### PROBLEM
Everything from the line containing "1 + 11 + 52" to the last line of the data below should be copied word for word, and nothing else.

[Opening STORED DATA section]

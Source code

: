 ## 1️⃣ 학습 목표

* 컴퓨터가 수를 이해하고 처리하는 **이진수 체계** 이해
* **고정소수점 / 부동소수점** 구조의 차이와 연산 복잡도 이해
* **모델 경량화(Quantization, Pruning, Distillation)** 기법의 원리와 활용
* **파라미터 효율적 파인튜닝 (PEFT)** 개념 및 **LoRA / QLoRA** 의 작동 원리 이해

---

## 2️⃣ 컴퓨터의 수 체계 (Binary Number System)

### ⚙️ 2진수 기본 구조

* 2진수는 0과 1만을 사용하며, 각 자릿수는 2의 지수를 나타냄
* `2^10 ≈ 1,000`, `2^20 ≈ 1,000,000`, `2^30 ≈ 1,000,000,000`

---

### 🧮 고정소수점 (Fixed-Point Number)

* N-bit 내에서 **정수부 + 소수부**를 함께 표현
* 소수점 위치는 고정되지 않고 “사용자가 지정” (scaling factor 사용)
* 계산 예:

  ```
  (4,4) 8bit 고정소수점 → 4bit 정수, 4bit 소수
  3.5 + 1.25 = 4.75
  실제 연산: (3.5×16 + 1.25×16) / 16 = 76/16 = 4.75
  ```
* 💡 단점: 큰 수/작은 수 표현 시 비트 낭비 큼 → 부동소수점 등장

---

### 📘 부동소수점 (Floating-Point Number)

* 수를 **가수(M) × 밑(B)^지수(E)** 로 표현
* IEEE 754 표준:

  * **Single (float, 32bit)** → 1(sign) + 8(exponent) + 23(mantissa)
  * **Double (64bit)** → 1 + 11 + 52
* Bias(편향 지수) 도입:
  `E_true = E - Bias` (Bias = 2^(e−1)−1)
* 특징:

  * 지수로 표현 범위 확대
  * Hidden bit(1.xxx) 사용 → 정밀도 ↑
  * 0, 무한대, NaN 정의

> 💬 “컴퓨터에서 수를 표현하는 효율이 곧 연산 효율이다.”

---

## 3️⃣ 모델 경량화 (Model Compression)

[Closing STORED DATA section]

### RESULT OF THIS EXERCISE
  * **Double (64bit)** → 1 + 11 + 52
* Bias(편향 지수) 도입:
  `E_true = E - Bias` (Bias = 2^(e−1)−1)
* 특징:

  * 지수로 표현 범위 확대
  * Hidden bit(1.xxx) 사용 → 정밀도 ↑
  * 0, 무한대, NaN 정의

> 💬 “컴퓨터에서 수를 표현하는 효율이 곧 연산 효율이다.”

---

## 3️⃣ 모델 경량화 (Model Compression)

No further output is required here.